Data to examine:
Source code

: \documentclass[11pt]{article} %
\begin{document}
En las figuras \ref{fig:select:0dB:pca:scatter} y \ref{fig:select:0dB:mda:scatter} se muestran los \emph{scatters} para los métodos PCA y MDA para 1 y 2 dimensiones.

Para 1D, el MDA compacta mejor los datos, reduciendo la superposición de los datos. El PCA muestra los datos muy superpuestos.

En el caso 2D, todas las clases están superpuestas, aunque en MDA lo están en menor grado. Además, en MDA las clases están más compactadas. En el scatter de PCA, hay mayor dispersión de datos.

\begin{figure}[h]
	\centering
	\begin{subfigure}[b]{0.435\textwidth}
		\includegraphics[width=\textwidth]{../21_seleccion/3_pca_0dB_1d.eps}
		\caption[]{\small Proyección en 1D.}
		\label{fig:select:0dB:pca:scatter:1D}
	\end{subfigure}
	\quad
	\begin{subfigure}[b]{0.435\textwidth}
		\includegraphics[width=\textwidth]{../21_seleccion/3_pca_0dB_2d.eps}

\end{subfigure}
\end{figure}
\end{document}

What is required:
Track down every line in the entries that includes the string "datos", and copy it.

Task result:
Para 1D, el MDA compacta mejor los datos, reduciendo la superposición de los datos. El PCA muestra los datos muy superpuestos.
En el caso 2D, todas las clases están superpuestas, aunque en MDA lo están en menor grado. Además, en MDA las clases están más compactadas. En el scatter de PCA, hay mayor dispersión de datos.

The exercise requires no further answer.